--- What is expected ---
Only lines holding the word "LYXE" are wanted. Copy them from the listing below.

* * * *

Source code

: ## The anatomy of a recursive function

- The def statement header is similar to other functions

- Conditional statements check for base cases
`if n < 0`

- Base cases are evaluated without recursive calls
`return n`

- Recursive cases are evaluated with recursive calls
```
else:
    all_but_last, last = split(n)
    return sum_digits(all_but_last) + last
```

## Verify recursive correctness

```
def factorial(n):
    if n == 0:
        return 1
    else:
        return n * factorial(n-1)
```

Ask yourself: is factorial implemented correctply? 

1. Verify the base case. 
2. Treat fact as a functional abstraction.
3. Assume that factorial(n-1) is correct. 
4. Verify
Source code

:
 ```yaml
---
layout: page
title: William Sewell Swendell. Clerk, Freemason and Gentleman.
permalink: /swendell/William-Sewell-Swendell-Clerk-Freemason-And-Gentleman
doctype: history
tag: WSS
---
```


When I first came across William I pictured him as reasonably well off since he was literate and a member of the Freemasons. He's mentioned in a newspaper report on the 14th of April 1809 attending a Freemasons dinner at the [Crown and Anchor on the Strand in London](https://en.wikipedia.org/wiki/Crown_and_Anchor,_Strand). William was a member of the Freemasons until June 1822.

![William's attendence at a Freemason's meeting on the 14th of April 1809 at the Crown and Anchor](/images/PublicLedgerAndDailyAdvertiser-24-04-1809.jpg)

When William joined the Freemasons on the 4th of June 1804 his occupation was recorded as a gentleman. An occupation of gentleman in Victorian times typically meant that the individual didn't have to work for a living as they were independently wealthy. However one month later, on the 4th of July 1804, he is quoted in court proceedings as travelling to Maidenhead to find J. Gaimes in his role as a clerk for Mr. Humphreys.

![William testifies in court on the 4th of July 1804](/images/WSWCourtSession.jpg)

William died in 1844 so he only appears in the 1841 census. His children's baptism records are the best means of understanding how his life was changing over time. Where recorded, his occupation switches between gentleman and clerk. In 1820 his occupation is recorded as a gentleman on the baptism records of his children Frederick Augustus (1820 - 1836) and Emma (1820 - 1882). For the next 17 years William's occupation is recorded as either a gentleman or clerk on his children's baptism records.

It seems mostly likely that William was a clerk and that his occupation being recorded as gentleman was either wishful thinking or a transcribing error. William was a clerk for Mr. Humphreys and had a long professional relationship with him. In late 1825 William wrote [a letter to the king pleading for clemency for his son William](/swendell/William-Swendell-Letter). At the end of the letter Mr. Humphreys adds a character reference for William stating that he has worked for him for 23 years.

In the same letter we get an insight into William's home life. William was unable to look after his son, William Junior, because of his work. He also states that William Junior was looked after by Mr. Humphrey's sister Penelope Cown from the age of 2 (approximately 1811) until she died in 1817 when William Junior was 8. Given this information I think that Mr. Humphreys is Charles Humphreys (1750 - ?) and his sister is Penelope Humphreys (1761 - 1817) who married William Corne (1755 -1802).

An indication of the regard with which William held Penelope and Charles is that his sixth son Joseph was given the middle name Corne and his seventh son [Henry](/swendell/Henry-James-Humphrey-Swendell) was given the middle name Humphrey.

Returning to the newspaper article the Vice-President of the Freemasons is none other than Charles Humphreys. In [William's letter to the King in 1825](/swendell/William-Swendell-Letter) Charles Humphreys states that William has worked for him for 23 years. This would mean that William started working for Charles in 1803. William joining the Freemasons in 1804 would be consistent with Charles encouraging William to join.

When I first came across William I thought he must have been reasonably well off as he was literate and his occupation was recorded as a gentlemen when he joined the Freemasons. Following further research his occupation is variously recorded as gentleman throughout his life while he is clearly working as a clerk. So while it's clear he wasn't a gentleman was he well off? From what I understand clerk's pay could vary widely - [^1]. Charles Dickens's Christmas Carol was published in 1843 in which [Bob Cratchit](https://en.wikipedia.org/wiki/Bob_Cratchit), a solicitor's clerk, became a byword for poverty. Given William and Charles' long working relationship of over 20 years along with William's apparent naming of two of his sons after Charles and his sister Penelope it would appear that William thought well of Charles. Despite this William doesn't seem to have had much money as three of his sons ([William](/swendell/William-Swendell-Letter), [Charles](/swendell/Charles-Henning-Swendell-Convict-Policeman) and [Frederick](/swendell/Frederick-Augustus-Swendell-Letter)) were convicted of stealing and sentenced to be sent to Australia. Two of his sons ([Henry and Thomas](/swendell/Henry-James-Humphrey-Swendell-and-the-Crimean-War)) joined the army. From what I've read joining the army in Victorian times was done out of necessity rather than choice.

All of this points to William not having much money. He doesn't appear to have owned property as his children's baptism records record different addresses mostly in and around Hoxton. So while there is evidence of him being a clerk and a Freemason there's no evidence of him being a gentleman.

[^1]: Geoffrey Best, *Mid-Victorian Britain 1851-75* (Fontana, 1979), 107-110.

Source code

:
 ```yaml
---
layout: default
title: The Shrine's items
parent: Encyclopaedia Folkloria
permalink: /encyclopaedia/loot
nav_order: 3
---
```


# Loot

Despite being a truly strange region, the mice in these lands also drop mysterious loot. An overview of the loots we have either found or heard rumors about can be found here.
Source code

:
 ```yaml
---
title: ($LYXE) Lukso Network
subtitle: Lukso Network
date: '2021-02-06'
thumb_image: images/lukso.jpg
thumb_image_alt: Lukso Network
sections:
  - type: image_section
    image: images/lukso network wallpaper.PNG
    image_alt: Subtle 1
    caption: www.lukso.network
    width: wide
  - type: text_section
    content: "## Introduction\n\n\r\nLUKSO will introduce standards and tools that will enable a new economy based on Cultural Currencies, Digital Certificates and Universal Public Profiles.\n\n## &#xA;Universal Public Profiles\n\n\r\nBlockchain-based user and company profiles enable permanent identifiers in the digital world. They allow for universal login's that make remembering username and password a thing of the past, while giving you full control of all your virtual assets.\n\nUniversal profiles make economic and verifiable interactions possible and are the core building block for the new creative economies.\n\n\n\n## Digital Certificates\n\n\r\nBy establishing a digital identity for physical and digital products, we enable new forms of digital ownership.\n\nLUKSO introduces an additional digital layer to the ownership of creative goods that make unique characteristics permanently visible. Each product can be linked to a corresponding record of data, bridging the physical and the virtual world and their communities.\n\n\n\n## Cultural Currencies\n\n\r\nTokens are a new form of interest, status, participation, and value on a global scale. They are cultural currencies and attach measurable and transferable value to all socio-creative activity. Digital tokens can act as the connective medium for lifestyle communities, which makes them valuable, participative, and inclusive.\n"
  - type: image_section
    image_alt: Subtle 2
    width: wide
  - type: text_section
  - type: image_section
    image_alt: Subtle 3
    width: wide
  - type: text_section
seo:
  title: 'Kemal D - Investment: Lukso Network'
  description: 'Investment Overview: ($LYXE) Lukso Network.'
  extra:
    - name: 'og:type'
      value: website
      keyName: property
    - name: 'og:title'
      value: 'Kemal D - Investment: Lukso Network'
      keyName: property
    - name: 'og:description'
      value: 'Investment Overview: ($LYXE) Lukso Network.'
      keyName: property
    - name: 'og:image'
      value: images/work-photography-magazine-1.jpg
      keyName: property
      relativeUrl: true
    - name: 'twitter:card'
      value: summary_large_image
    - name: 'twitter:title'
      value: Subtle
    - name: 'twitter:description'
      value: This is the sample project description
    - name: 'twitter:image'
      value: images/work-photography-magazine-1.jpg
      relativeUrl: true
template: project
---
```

* * * *

--- Task result ---
title: ($LYXE) Lukso Network
  description: 'Investment Overview: ($LYXE) Lukso Network.'
      value: 'Investment Overview: ($LYXE) Lukso Network.'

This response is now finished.